Secondo le stime europee, entro il 2020 la produzione di etanolo in Brasile farà un balzo di quasi il 140%. Il via alle importazioni non sarà immediato, ma gli osservatori sottolineano che il documento redatto è ciò di cui avevano bisogno per procedere alla liberalizzazione, sul mercato europeo, dell'etanolo brasiliano.

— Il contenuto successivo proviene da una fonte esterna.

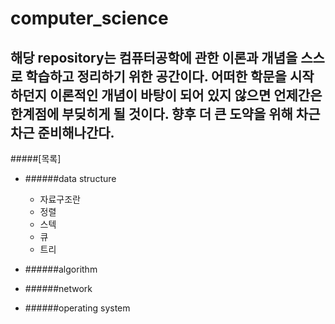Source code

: # computer_science
 해당 repository는 컴퓨터공학에 관한 이론과 개념을 스스로 학습하고 정리하기 위한 공간이다. 어떠한 학문을 시작하던지 이론적인 개념이 바탕이 되어 있지 않으면 언제간은 한계점에 부딪히게 될 것이다.
 향후 더 큰 도약을 위해 차근차근 준비해나간다.
 -------
 
#####[목록] 
- ######data structure

	 * 자료구조란
	 * 정렬
	 * 스텍
	 * 큐
	 * 트리

- ######algorithm
- ######network
- ######operating system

D'accordo con lo studio, la migliore opzione che l'UE dispone ora per rifornirsi è quella di aprire il suo mercato al Brasile. La decisione si tradurrebbe in un aumento della produzione brasiliana di 4 milioni di tonnellate entro il 2020, pari al 15%. Nel caso in cui siano abbassati i dazi sull’importazione in Europa, in Brasile la produzione avrà una crescita di 5,8 milioni di tonnellate (20%).
Nel 2008, le 27 nazioni dell’Unione hanno raggiunto un accordo per garantire che, entro il 2020, il 10% del combustibile utilizzato in Europa deriverà da fonti rinnovabili; di queste, il 5,6% deriverebbe dell’etanolo. Ciò significa che l'Europa dovrà consumare 17,8 milioni di tonnellate in più di etanolo in dieci anni. A darne notizia è il quotidiano O Estado de São Paulo.